Work item: Across the entries below, count the lines that contain the word "scripts" and reply with that number only.

(Collected data)
- - - - -

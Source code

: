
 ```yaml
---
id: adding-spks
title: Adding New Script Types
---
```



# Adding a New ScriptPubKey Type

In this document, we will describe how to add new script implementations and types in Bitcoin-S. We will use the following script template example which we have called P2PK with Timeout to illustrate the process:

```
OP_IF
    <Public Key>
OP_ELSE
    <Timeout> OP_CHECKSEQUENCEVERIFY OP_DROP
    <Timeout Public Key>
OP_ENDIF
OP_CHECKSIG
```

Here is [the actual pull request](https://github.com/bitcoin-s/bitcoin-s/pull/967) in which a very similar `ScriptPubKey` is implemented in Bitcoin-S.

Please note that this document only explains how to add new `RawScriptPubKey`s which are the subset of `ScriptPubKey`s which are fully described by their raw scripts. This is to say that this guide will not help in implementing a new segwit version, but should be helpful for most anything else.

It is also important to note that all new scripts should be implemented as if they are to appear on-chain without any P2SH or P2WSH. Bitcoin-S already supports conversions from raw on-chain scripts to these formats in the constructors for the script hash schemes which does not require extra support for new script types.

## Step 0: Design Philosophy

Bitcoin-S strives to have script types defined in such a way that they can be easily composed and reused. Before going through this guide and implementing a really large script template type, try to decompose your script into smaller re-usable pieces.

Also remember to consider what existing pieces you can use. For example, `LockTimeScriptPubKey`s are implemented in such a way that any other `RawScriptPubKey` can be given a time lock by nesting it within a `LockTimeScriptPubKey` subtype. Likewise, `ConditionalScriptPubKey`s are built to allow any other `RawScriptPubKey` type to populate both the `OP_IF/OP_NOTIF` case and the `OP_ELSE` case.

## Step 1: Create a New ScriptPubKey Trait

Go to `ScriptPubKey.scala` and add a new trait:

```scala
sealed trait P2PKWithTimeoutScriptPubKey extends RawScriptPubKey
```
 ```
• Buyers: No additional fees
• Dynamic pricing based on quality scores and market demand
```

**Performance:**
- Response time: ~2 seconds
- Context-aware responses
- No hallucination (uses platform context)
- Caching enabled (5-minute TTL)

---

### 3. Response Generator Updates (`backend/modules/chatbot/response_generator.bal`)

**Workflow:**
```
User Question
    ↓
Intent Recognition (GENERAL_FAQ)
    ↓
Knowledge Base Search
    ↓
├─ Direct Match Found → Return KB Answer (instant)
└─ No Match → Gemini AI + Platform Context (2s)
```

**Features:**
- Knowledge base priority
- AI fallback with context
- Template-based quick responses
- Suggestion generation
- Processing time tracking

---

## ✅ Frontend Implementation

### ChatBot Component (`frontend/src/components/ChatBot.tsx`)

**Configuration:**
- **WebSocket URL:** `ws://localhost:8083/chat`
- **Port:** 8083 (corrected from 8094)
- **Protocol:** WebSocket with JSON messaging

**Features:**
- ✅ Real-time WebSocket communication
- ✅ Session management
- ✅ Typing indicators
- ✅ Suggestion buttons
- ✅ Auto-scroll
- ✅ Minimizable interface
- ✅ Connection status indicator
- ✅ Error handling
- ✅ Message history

- - - - -

The completed task: 2